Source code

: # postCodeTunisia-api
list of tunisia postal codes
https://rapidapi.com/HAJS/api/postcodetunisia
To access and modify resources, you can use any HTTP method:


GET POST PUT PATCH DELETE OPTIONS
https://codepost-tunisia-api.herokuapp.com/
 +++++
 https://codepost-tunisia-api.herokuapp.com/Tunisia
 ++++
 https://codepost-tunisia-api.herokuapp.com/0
....................
> _REQUIREMENT_: Report all lines in the listing above that contain the word "codepost".

> _RESPONSE TO THE EXERCISE_:
https://codepost-tunisia-api.herokuapp.com/
 https://codepost-tunisia-api.herokuapp.com/Tunisia
 https://codepost-tunisia-api.herokuapp.com/0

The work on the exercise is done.